Panic is safe. It doesn’t violate any of Rust’s safety rules; even if you manage to panic in the middle of a standard library method, it will never leave a dangling pointer or a half-initialized value in memory. The idea is that Rust catches the invalid array access, or whatever it is, before anything bad happens. It would be unsafe to proceed, so Rust unwinds the stack. But the rest of the process can continue running.
Panic is per thread. One thread can be panicking while other threads are going on about their normal business. In Chapter 19, we’ll show how a parent thread can find out when a child thread panics and handle the error gracefully.
There is also a way to catch stack unwinding, allowing the thread to survive and continue running. The standard library function std::panic::catch_unwind() does this. We won’t cover how to use it, but this is the mechanism used by Rust’s test harness to recover when an assertion fails in a test. (It can also be necessary when writing Rust code that can be called from C or C++, because unwinding across non-Rust code is undefined behavior; see Chapter 21.)
Ideally, we would all have bug-free code that never panics. But nobody’s perfect. You can use threads and catch_unwind() to handle panic, making your program more robust. One important caveat is that these tools only catch panics that unwind the stack. Not every panic proceeds this way.




Aborting

Stack unwinding is the default panic behavior, but there are two circumstances in which Rust does not try to unwind the stack.

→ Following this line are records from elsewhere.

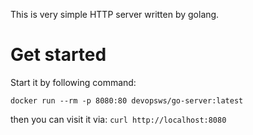 This is very simple HTTP server written by golang.

# Get started

Start it by following command:

`docker run --rm -p 8080:80 devopsws/go-server:latest`

then you can visit it via: `curl http://localhost:8080`
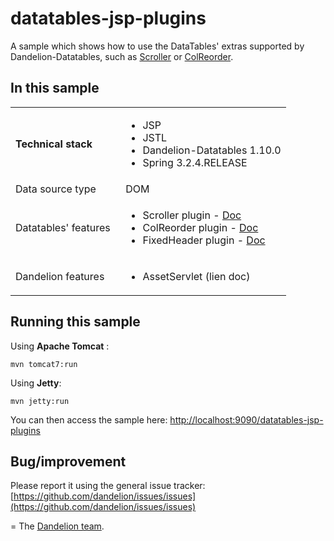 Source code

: datatables-jsp-plugins
=================================================================

A sample which shows how to use the DataTables' extras supported by Dandelion-Datatables, such as [Scroller](http://datatables.net/extras/scroller/) or [ColReorder](http://datatables.net/extras/colreorder/).

## In this sample

<table style="width:100%;">
	<tbody>
		<tr>
			<td style="width:40%;"><strong>Technical stack</strong></td>
			<td style="width:60%;">
				<ul>
				   <li>JSP</li>
				   <li>JSTL</li>
				   <li>Dandelion-Datatables 1.10.0</li>
				   <li>Spring 3.2.4.RELEASE</li>
				</ul>
			</td>
		</tr>
		<tr>
			<td>Data source type</td>
			<td>DOM</td>
		</tr>
		<tr>
			<td>Datatables' features</td>
			<td>
				<ul>
					<li>Scroller plugin - <a href="http://dandelion.github.io/datatables/tutorials/plugins/scroller.html">Doc</a></li>
 					<li>ColReorder plugin - <a href="http://dandelion.github.io/datatables/tutorials/plugins/colreorder.html">Doc</a></li>
 					<li>FixedHeader plugin - <a href="http://dandelion.github.io/datatables/tutorials/plugins/fixedheader.html">Doc</a></li>
				</ul>
			</td>
		</tr>
		<tr>
			<td>Dandelion features</td>
			<td>
				<ul>
					<li>AssetServlet (lien doc)</li>
				</ul>
			</td>
		</tr>
	</tbody>
</table>

## Running this sample

Using __Apache Tomcat__ :

    mvn tomcat7:run

Using __Jetty__:

    mvn jetty:run

You can then access the sample here: [http://localhost:9090/datatables-jsp-plugins](http://localhost:9090/datatables-jsp-plugins)

## Bug/improvement

Please report it using the general issue tracker: [https://github.com/dandelion/issues/issues](https://github.com/dandelion/issues/issues)

=
The [Dandelion team](http://dandelion.github.io/team/). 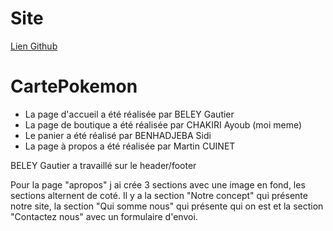 # Site  
[Lien Github](https://gautier900.github.io/Carte_Pokemon/)
# CartePokemon

- La page d'accueil a été réalisée par BELEY Gautier
- La page de boutique a été réalisée par CHAKIRI Ayoub (moi meme)
- Le panier a été réalisé par BENHADJEBA Sidi
- La page à propos a été réalisée par Martin CUINET

BELEY Gautier a travaillé sur le header/footer

Pour la page "apropos" j ai crée 3 sections avec une image en fond, les sections alternent de coté. Il y a la section "Notre concept" qui présente notre site, la section "Qui somme nous" qui présente qui on est et la section "Contactez nous" avec un formulaire d'envoi.
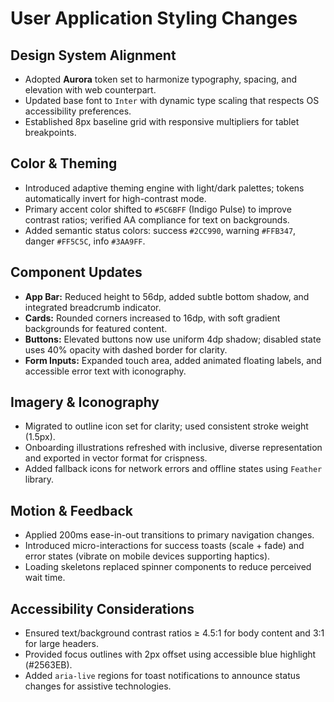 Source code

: # User Application Styling Changes

## Design System Alignment
- Adopted **Aurora** token set to harmonize typography, spacing, and elevation with web counterpart.
- Updated base font to `Inter` with dynamic type scaling that respects OS accessibility preferences.
- Established 8px baseline grid with responsive multipliers for tablet breakpoints.

## Color & Theming
- Introduced adaptive theming engine with light/dark palettes; tokens automatically invert for high-contrast mode.
- Primary accent color shifted to `#5C6BFF` (Indigo Pulse) to improve contrast ratios; verified AA compliance for text on backgrounds.
- Added semantic status colors: success `#2CC990`, warning `#FFB347`, danger `#FF5C5C`, info `#3AA9FF`.

## Component Updates
- **App Bar:** Reduced height to 56dp, added subtle bottom shadow, and integrated breadcrumb indicator.
- **Cards:** Rounded corners increased to 16dp, with soft gradient backgrounds for featured content.
- **Buttons:** Elevated buttons now use uniform 4dp shadow; disabled state uses 40% opacity with dashed border for clarity.
- **Form Inputs:** Expanded touch area, added animated floating labels, and accessible error text with iconography.

## Imagery & Iconography
- Migrated to outline icon set for clarity; used consistent stroke weight (1.5px).
- Onboarding illustrations refreshed with inclusive, diverse representation and exported in vector format for crispness.
- Added fallback icons for network errors and offline states using `Feather` library.

## Motion & Feedback
- Applied 200ms ease-in-out transitions to primary navigation changes.
- Introduced micro-interactions for success toasts (scale + fade) and error states (vibrate on mobile devices supporting haptics).
- Loading skeletons replaced spinner components to reduce perceived wait time.

## Accessibility Considerations
- Ensured text/background contrast ratios ≥ 4.5:1 for body content and 3:1 for large headers.
- Provided focus outlines with 2px offset using accessible blue highlight (#2563EB).
- Added `aria-live` regions for toast notifications to announce status changes for assistive technologies.
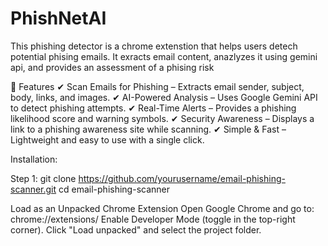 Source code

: # PhishNetAI

This phishing detector is a chrome extenstion that helps users detech potential phising emails. It exracts email content, anazlyzes it using gemini api, and provides an assessment of a phising risk

📌 Features
✔ Scan Emails for Phishing – Extracts email sender, subject, body, links, and images.
✔ AI-Powered Analysis – Uses Google Gemini API to detect phishing attempts.
✔ Real-Time Alerts – Provides a phishing likelihood score and warning symbols.
✔ Security Awareness – Displays a link to a phishing awareness site while scanning.
✔ Simple & Fast – Lightweight and easy to use with a single click.

Installation:

Step 1: git clone https://github.com/yourusername/email-phishing-scanner.git
cd email-phishing-scanner

Load as an Unpacked Chrome Extension
Open Google Chrome and go to:
chrome://extensions/
Enable Developer Mode (toggle in the top-right corner).
Click "Load unpacked" and select the project folder.
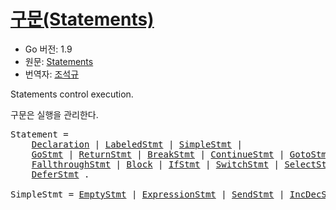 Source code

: # [구문(Statements)](#statements)

* Go 버전: 1.9
* 원문: [Statements](https://golang.org/ref/spec#Statements)
* 번역자: [조석규](@ezaurum)

Statements control execution.

구문은 실행을 관리한다.

<pre>
<a id="Statement">Statement</a> =
	<a href="/Declarations%20and%20scope/#Declaration">Declaration</a> | <a href="/Statements/labeled_statements.html#LabeledStmt">LabeledStmt</a> | <a href="#SimpleStmt">SimpleStmt</a> |
	<a href="/Statements/go_statements.html#GoStmt">GoStmt</a> | <a href="/Statements/return_statements.html#ReturnStmt">ReturnStmt</a> | <a href="/Statements/break_statements.html#BreakStmt">BreakStmt</a> | <a href="/Statements/continue_statements.html#ContinueStmt">ContinueStmt</a> | <a href="/Statements/goto_statements.html#GotoStmt">GotoStmt</a> |
	<a href="/Statements/fallthrough_statements.html#FallthroughStmt">FallthroughStmt</a> | <a href="/Blocks/#Block">Block</a> | <a href="/Statements/if_statements.html#IfStmt">IfStmt</a> | <a href="/Statements/switch_statements.html#SwitchStmt">SwitchStmt</a> | <a href="/Statements/select_statements.html#SelectStmt">SelectStmt</a> | <a href="/Statements/for_statements.html#ForStmt">ForStmt</a> |
	<a href="/Statements/defer_statements.html#DeferStmt">DeferStmt</a> .
&nbsp;
<a id="SimpleStmt">SimpleStmt</a> = <a href="/Statements/empty_statements.html#EmptyStmt">EmptyStmt</a> | <a href="/Statements/expression_statements.html#ExpressionStmt">ExpressionStmt</a> | <a href="/Statements/send_statements.html#SendStmt">SendStmt</a> | <a href="/Statements/incdec_statements.html#IncDecStmt">IncDecStmt</a> | <a href="/Statements/assignments.html#Assignment">Assignment</a> | <a href="/Declarations%20and%20scope/short_variable_declarations.html#ShortVarDecl">ShortVarDecl</a> .
</pre>
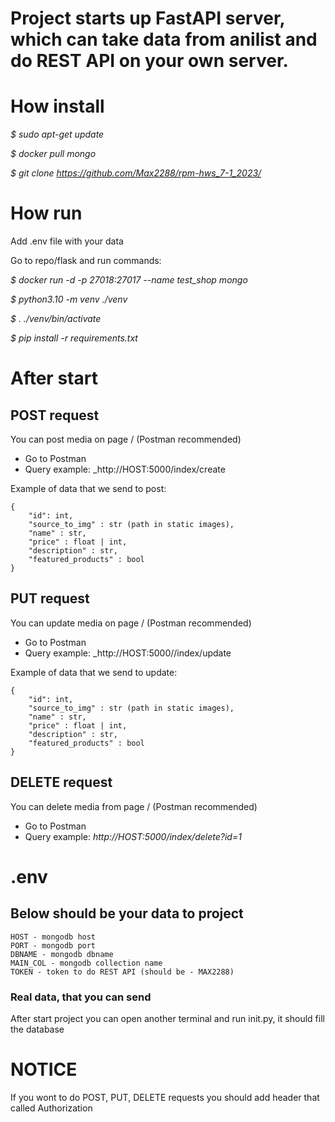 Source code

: # Project starts up FastAPI server, which can take data from anilist and do REST API on your own server.

# How install
_$ sudo apt-get update_

_$ docker pull mongo_

_$ git clone https://github.com/Max2288/rpm-hws_7-1_2023/_


# How run
Add .env file with your data

Go to repo/flask and run commands:

_$ docker run -d -p 27018:27017 --name test_shop mongo_

_$ python3.10 -m venv ./venv_

_$ . ./venv/bin/activate_

_$ pip install -r requirements.txt_

# After start


## POST request

You can post media on page / (Postman recommended)

* Go to Postman
* Query example: _http://HOST:5000/index/create


Example of data that we send to post: 

    {
        "id": int,
        "source_to_img" : str (path in static images),
        "name" : str,
        "price" : float | int,
        "description" : str,
        "featured_products" : bool
    }

## PUT request

You can update media on page / (Postman recommended)

* Go to Postman
* Query example: _http://HOST:5000//index/update


Example of data that we send to update: 

    {
        "id": int,
        "source_to_img" : str (path in static images),
        "name" : str,
        "price" : float | int,
        "description" : str,
        "featured_products" : bool
    }

## DELETE request

You can delete media from page / (Postman recommended)

* Go to Postman
* Query example: _http://HOST:5000/index/delete?id=1_


# .env
## Below should be your data to project
    HOST - mongodb host
    PORT - mongodb port
    DBNAME - mongodb dbname 
    MAIN_COL - mongodb collection name
    TOKEN - token to do REST API (should be - MAX2288)

### Real data, that you can send
After start project you can open another terminal and run init.py,
it should fill the database

# NOTICE
If you wont to do POST, PUT, DELETE requests you should add header that called Authorization





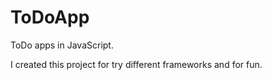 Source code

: ToDoApp
=======

ToDo apps in JavaScript.

I created this project for try different frameworks and for fun.
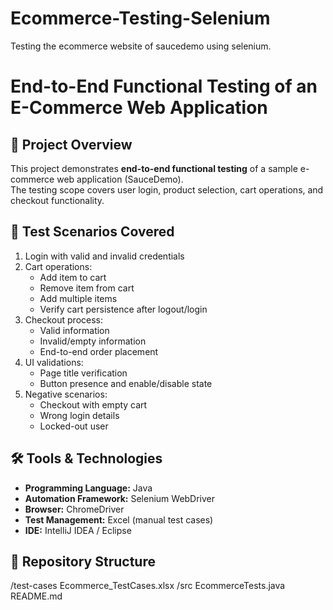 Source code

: # Ecommerce-Testing-Selenium
Testing the ecommerce website of saucedemo using selenium.

# End-to-End Functional Testing of an E-Commerce Web Application

## 📌 Project Overview
This project demonstrates **end-to-end functional testing** of a sample e-commerce web application (SauceDemo).  
The testing scope covers user login, product selection, cart operations, and checkout functionality.

## 🚀 Test Scenarios Covered
1. Login with valid and invalid credentials
2. Cart operations:
   - Add item to cart
   - Remove item from cart
   - Add multiple items
   - Verify cart persistence after logout/login
3. Checkout process:
   - Valid information
   - Invalid/empty information
   - End-to-end order placement
4. UI validations:
   - Page title verification
   - Button presence and enable/disable state
5. Negative scenarios:
   - Checkout with empty cart
   - Wrong login details
   - Locked-out user

## 🛠️ Tools & Technologies
- **Programming Language:** Java  
- **Automation Framework:** Selenium WebDriver  
- **Browser:** ChromeDriver  
- **Test Management:** Excel (manual test cases)  
- **IDE:** IntelliJ IDEA / Eclipse  

## 📂 Repository Structure
/test-cases
Ecommerce_TestCases.xlsx
/src
EcommerceTests.java
README.md
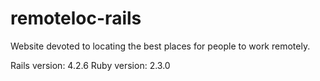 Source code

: # remoteloc-rails

Website devoted to locating the best places for people to work remotely.

Rails version: 4.2.6
Ruby version: 2.3.0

If a .drop() method triggers a second panic while Rust is still trying to clean up after the first, this is considered fatal. Rust stops unwinding and aborts the whole process.
Also, Rust’s panic behavior is customizable. If you compile with -C panic=abort, the first panic in your program immediately aborts the process. (With this option, Rust does not need to know how to unwind the stack, so this can reduce the size of your compiled code.)
This concludes our discussion of panic in Rust. There is not much to say, because ordinary Rust code has no obligation to handle panic. Even if you do use threads or catch_unwind(), all your panic-handling code will likely be concentrated in a few places. It’s unreasonable to expect every function in a program to anticipate and cope with bugs in its own code. Errors caused by other factors are another kettle of fish.




Result

Rust doesn’t have exceptions. Instead, functions that can fail have a return type that says so:

fn get_weather(location: LatLng) -> Result<WeatherReport, io::Error>
The Result type indicates possible failure. When we call the get_weather() function, it will return either a success result Ok(weather), where weather is a new WeatherReport value, or an error result Err(error_value), where error_value is an io::Error explaining what went wrong.
Rust requires us to write some kind of error handling whenever we call this function. We can’t get at the WeatherReport without doing something to the Result, and you’ll get a compiler warning if a Result value isn’t used.
In Chapter 10, we’ll see how the standard library defines Result and how you can define your own similar types. For now, we’ll take a “cookbook” approach and focus on how to use Results to get the error-handling behavior you want.


Catching Errors

The most thorough way of dealing with a Result is the way we showed in Chapter 2: use a match expression.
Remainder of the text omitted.